And so 2 a.m. turned into 3 a.m. as I slowly walked down the line of giant paintings. I walked the line of thousands and thousands of red squares, alongside other people, without disruption. In the quiet of the late night/early morning, we whispered our appreciation and pointed at particularly delightful renditions of red squares. I kept thinking, this is a magical time to be alive, when anything is possible and everything is surprising: from a downtown with the streets held by people in rebellion to a neighborhood with the streets filled with the color of resistance.

radical chalk art

Cindy Milstein is a board member of the Institute for Anarchist Studies–focused on projects such as the new Lexicon pamphlet series, the IAS/AK Anarchist Interventions book series, and curating anarchist theory tracks–and author of Anarchism and Its Aspirations (IAS/AK Press, 2010) and the forthcoming collaboration with Erik Ruin Paths toward Utopia: Graphic Explorations of Everyday Anarchism (PM Press, 2012). She has been overly engaged in numerous collective projects aimed at creating autonomous spaces of resistance, reconstruction, and education, including most recently, Occupy Philly, Station 40 in San Francisco, and before that, Black Sheep Books in Montpelier, Vermont. She also taught at the “anarchist summer school” called the Institute for Social Ecology, and has long been involved in community organizing and social/political movements from below. Her essays appear in several anthologies, including Realizing the Impossible: Art against Authority and Globalize Liberation.
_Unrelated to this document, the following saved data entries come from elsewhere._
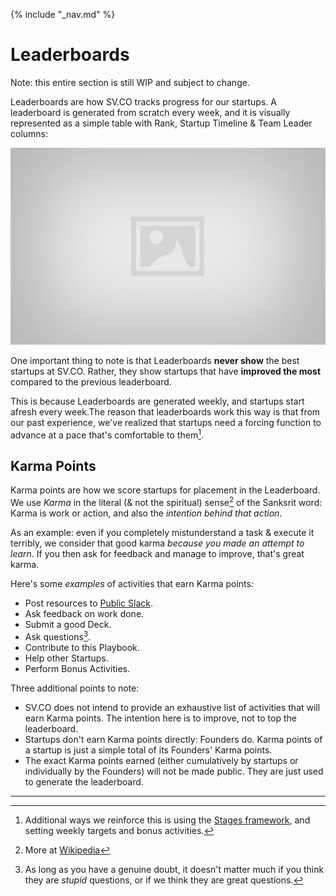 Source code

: {% include "_nav.md" %}

# Leaderboards

Note: this entire section is still WIP and subject to change.

Leaderboards are how SV.CO tracks progress for our startups. A leaderboard is generated from scratch every week, and it is visually represented as a simple table with Rank, Startup Timeline & Team Leader columns:

![Placeholder image for sample Leaderboard](images/placeholder.jpg)

One important thing to note is that Leaderboards **never show** the best startups at SV.CO. Rather, they show startups that have **improved the most** compared to the previous leaderboard.

This is because Leaderboards are generated weekly, and startups start afresh every week.The reason that leaderboards work this way is that from our past experience, we've realized that startups need a forcing function to advance at a pace that's comfortable to them[^1].

## Karma Points

Karma points are how we score startups for placement in the Leaderboard. We use *Karma* in the literal (& not the spiritual) sense[^2]  of the Sanksrit word: Karma is work or action, and also the *intention behind that action*.

As an example: even if you completely mistunderstand a task & execute it terribly, we consider that good karma *because you made an attempt to learn*. If you then ask for feedback and manage to improve, that's great karma.

Here's some *examples* of activities that earn Karma points:

* Post resources to [Public Slack](1.2-slack.md).
* Ask feedback on work done.
* Submit a good Deck.
* Ask questions[^3].
* Contribute to this Playbook.
* Help other Startups.
* Perform Bonus Activities.

Three additional points to note:

* SV.CO does not intend to provide an exhaustive list of activities that will earn Karma points. The intention here is to improve, not to top the leaderboard.
* Startups don't earn Karma points directly: Founders do. Karma points of a startup is just a simple total of its Founders' Karma points.
* The exact Karma points earned (either cumulatively by startups or individually by the Founders) will not be made public. They are just used to generate the leaderboard.



---
[^1]: Additional ways we reinforce this is using the [Stages framework](5-startup-stages.md), and setting weekly targets and bonus activities.
[^2]: More at [Wikipedia](https://en.wikipedia.org/wiki/Karma)
[^3]: As long as you have a genuine doubt, it doesn't matter much if you think they are *stupid* questions, or if we think they are great questions. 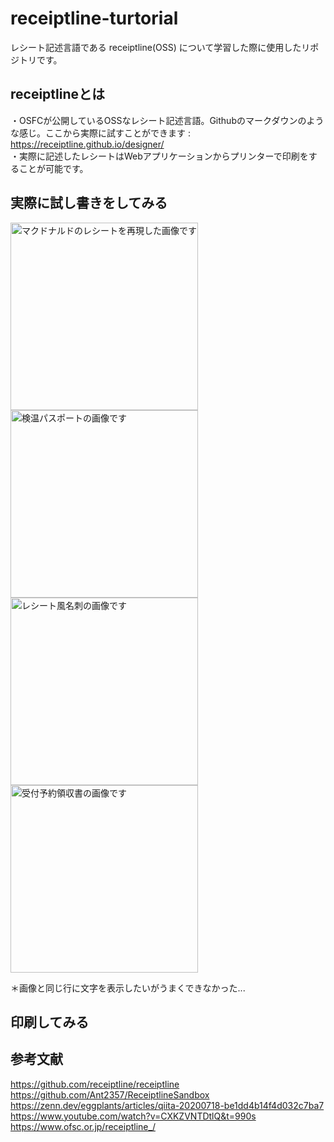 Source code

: # receiptline-turtorial
レシート記述言語である receiptline(OSS) について学習した際に使用したリポジトリです。
## receiptlineとは
・OSFCが公開しているOSSなレシート記述言語。Githubのマークダウンのような感じ。ここから実際に試すことができます : https://receiptline.github.io/designer/  
・実際に記述したレシートはWebアプリケーションからプリンターで印刷をすることが可能です。

## 実際に試し書きをしてみる

<img src="" alt="マクドナルドのレシートを再現した画像です" width="300px">  
<img src="" alt="検温パスポートの画像です"  width="300px">   
<img src="" alt="レシート風名刺の画像です"  width="300px">  
<img src="" alt="受付予約領収書の画像です"  width="300px">  

＊画像と同じ行に文字を表示したいがうまくできなかった...

## 印刷してみる

## 参考文献
https://github.com/receiptline/receiptline  
https://github.com/Ant2357/ReceiptlineSandbox  
https://zenn.dev/eggplants/articles/qiita-20200718-be1dd4b14f4d032c7ba7  
https://www.youtube.com/watch?v=CXKZVNTDtlQ&t=990s  
https://www.ofsc.or.jp/receiptline_/
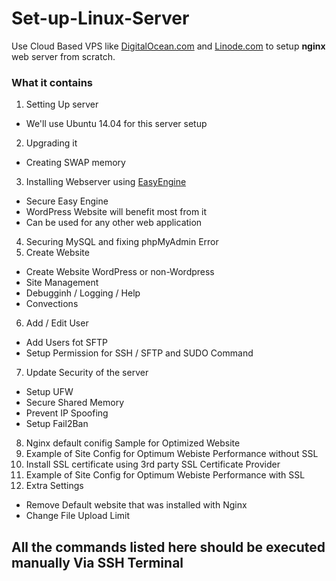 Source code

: # Set-up-Linux-Server
Use Cloud Based VPS like [DigitalOcean.com](https://www.digitalocean.com/) and [Linode.com](https://www.linode.com/) to setup **nginx** web server from scratch.

### What it contains
1. Setting Up server
  - We'll use Ubuntu 14.04 for this server setup
2. Upgrading it
  - Creating SWAP memory
3. Installing Webserver using [EasyEngine](https://github.com/rtCamp/easyengine)
  - Secure Easy Engine
  - WordPress Website will benefit most from it
  - Can be used for any other web application
4. Securing MySQL and fixing phpMyAdmin Error
5. Create Website
  - Create Website WordPress or non-Wordpress
  - Site Management
  - Debugginh / Logging / Help
  - Convections
6. Add / Edit User
  - Add Users fot SFTP
  - Setup Permission for SSH / SFTP and SUDO Command
7. Update Security of the server
  - Setup UFW 
  - Secure Shared Memory
  - Prevent IP Spoofing
  - Setup Fail2Ban
8. Nginx default conifig Sample for Optimized Website
9. Example of Site Config for Optimum Webiste Performance without SSL
10. Install SSL certificate using 3rd party SSL Certificate Provider
11. Example of Site Config for Optimum Webiste Performance with SSL
12. Extra Settings
  - Remove Default website that was installed with Nginx
  - Change File Upload Limit

## All the commands listed here should be executed manually Via SSH Terminal
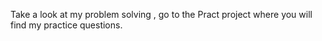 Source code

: Take a look at my problem solving , go to the Pract project where you will find my practice questions.
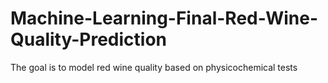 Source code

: # Machine-Learning-Final-Red-Wine-Quality-Prediction
The goal is to model red wine quality based on physicochemical tests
When not at home, she travels (frequently) to do public speaking and popular education around topics related to anarchism, direct democracy, anticapitalism, and other political interventions, to encourage critical thought and prefigurative politics, and to do indie media as a sort of anarchist political correspondent/commentator, such as right now in relation to the maple spring in Montreal. More of her writing can be found at her blog, Outside the Circle.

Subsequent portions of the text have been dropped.